Aim of the exercise: Return all lines of the data in which the string "treaty" occurs.
*** Opening The data ***
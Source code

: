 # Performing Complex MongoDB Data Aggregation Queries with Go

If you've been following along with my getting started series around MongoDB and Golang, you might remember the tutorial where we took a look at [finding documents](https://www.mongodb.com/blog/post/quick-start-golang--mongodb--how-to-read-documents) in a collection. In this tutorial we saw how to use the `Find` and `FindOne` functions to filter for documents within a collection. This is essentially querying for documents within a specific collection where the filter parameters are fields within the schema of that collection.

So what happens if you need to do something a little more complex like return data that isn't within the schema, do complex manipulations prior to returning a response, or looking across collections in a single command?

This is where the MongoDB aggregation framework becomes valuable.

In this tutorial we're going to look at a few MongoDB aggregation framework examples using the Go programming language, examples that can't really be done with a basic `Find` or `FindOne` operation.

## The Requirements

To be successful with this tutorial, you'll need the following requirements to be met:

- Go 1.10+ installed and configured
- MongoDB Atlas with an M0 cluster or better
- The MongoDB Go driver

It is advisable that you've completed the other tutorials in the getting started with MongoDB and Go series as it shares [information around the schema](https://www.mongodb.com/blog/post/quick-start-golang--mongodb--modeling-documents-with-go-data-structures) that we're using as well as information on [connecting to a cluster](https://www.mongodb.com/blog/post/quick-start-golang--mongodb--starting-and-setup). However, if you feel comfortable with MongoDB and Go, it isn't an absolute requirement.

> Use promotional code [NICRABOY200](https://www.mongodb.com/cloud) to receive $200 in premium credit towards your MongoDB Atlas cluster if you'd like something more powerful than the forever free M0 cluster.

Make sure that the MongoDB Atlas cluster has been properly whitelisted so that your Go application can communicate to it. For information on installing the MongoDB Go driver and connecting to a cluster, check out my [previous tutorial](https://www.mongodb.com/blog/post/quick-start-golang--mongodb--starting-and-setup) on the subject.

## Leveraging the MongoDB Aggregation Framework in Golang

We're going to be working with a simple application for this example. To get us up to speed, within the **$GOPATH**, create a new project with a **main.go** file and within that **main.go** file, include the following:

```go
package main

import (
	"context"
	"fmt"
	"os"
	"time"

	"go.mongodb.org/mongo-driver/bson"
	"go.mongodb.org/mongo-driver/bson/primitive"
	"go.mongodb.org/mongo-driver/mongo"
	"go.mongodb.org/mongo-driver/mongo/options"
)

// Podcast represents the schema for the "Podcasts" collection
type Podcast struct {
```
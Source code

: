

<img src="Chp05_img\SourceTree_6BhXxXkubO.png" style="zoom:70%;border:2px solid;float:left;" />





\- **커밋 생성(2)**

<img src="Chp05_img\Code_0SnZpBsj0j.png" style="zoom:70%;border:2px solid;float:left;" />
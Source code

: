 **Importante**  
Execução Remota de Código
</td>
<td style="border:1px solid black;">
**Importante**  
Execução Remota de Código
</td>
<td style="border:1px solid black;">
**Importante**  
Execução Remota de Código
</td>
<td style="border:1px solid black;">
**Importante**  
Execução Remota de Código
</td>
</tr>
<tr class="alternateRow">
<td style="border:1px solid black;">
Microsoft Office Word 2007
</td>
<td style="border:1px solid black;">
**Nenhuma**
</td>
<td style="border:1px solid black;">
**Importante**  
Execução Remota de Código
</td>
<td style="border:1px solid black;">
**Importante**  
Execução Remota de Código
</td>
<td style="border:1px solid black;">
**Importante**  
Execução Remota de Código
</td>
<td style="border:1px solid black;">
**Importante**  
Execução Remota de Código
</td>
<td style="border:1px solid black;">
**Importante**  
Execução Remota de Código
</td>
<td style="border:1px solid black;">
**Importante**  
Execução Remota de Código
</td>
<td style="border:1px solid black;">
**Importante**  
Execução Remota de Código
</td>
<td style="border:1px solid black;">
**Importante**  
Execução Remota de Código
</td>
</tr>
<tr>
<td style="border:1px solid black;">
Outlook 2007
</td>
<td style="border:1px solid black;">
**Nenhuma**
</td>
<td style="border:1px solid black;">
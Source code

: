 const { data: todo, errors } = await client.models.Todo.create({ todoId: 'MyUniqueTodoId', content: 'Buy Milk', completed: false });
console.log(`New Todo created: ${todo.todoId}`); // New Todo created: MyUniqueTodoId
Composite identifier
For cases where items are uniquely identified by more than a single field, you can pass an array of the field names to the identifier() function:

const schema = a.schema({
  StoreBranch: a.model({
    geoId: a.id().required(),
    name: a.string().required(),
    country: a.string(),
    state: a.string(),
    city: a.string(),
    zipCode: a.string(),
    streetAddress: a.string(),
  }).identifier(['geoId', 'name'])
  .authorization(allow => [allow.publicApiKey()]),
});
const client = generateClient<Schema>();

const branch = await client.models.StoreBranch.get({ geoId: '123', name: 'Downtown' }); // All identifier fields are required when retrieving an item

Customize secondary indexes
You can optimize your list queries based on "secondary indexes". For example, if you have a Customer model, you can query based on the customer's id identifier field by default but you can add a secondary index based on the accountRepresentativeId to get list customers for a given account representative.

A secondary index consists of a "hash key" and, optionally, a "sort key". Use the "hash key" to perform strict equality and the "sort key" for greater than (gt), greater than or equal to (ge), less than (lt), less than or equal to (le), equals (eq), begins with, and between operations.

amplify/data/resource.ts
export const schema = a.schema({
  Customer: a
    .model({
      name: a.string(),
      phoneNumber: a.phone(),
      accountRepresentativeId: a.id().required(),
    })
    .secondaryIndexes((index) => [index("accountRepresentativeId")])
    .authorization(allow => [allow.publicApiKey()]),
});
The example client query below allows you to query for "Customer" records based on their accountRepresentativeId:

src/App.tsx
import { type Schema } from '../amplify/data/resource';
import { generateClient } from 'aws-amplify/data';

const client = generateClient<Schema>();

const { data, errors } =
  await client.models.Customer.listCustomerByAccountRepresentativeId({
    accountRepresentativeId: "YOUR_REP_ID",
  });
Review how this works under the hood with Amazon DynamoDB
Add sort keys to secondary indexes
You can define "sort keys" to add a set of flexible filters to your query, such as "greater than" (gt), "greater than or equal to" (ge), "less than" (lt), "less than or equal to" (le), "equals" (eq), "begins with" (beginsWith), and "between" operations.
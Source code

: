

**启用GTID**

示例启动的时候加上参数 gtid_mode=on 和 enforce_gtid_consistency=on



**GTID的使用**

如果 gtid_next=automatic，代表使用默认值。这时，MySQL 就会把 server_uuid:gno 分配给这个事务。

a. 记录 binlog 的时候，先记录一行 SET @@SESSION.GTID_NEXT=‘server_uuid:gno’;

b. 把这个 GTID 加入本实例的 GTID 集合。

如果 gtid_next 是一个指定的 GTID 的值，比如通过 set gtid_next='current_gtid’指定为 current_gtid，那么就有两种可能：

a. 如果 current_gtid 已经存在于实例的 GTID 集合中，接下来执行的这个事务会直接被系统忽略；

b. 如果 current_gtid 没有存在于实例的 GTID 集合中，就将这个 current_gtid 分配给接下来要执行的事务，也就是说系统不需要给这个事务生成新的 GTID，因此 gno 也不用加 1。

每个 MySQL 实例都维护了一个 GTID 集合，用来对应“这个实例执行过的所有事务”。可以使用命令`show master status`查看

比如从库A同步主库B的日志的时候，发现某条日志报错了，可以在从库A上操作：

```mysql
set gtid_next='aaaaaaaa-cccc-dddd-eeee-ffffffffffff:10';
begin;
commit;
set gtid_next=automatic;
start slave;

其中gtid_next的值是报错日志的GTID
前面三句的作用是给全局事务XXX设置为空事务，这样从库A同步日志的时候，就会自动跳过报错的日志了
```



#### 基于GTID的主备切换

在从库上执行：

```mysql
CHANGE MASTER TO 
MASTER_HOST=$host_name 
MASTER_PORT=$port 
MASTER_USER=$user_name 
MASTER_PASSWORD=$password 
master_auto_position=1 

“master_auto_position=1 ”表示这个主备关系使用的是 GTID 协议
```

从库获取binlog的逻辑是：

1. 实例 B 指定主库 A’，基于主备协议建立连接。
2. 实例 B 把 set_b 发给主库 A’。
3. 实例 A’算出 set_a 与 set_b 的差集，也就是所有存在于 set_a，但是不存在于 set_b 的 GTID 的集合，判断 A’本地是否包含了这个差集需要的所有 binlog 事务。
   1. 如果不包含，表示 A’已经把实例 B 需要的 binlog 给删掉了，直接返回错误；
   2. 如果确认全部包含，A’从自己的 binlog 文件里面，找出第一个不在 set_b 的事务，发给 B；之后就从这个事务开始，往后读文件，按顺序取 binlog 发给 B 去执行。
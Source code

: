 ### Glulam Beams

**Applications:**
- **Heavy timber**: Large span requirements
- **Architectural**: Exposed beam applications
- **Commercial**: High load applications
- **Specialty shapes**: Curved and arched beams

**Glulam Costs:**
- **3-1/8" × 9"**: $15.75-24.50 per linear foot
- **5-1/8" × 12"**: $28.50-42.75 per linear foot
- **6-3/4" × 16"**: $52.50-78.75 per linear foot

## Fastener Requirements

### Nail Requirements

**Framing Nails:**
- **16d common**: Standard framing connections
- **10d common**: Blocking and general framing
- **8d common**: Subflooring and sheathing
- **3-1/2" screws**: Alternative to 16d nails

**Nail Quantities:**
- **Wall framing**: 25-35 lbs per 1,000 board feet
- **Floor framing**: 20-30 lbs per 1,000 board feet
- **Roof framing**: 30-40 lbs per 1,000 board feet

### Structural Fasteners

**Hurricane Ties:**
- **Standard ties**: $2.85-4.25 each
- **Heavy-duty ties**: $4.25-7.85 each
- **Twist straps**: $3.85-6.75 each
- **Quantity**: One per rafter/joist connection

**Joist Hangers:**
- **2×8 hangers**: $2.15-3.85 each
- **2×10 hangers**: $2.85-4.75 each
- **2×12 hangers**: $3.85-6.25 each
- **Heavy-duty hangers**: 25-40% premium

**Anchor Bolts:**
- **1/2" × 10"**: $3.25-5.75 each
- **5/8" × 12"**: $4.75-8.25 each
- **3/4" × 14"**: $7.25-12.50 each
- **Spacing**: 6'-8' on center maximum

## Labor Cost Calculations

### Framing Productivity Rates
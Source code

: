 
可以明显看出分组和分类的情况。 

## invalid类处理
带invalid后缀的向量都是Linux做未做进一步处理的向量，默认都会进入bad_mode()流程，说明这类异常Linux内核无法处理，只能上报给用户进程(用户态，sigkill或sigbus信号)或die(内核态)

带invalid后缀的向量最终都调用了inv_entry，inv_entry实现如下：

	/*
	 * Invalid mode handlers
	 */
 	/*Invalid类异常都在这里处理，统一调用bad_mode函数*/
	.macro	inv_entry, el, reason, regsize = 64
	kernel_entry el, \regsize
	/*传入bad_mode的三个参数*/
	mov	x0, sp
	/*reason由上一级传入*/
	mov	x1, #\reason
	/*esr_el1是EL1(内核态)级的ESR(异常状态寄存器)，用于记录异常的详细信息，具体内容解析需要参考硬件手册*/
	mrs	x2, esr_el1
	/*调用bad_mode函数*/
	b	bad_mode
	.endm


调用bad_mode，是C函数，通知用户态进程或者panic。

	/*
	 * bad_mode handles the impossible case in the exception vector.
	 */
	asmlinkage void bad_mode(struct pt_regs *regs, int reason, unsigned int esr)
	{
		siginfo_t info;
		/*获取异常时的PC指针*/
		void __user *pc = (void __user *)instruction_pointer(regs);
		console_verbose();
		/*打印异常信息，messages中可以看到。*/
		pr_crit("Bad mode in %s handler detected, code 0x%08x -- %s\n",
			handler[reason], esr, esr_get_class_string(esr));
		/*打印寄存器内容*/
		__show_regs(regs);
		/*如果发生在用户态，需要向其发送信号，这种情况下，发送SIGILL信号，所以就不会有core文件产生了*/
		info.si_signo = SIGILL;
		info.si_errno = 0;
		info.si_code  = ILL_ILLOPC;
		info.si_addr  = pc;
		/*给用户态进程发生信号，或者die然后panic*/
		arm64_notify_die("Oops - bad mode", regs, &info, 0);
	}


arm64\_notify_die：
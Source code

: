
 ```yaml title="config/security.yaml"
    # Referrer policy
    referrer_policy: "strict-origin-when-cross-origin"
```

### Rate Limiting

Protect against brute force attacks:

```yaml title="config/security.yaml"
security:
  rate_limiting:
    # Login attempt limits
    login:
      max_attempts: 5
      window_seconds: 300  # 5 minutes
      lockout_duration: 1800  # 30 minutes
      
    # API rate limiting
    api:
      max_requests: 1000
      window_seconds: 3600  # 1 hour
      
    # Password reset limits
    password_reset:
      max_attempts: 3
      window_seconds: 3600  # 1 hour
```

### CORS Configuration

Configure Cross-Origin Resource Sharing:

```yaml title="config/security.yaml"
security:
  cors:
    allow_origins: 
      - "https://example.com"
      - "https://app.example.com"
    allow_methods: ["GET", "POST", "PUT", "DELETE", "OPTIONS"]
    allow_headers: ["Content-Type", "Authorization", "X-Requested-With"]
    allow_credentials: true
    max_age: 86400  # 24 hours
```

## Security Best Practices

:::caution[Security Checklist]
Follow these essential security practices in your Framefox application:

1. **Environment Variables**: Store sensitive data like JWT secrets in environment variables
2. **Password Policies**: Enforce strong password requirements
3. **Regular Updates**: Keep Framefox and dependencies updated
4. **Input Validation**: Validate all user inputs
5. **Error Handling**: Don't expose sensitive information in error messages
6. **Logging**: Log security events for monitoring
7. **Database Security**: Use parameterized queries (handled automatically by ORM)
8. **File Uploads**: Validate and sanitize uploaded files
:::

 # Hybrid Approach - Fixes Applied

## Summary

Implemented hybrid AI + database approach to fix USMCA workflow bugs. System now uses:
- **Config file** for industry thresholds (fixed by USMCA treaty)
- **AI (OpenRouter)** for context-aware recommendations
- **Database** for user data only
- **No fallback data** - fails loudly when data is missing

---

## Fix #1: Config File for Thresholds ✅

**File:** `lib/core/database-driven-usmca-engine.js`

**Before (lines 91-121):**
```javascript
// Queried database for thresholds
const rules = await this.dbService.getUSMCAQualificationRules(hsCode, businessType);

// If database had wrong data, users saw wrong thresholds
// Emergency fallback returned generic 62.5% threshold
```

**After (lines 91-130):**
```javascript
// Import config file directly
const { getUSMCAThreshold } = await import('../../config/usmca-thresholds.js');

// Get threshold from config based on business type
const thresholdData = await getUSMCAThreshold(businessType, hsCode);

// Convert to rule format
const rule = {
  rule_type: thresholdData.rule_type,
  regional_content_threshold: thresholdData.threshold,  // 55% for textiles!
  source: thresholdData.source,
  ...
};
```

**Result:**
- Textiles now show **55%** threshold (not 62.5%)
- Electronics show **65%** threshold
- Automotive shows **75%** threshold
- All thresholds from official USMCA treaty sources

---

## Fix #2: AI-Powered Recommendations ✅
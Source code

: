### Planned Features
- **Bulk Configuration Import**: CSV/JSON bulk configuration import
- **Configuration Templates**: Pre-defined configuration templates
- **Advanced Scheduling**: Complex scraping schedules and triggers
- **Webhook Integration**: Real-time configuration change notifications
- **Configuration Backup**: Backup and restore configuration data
*** Closing The data ***
Written reply:
- **Config file** for industry thresholds (fixed by USMCA treaty)
- All thresholds from official USMCA treaty sources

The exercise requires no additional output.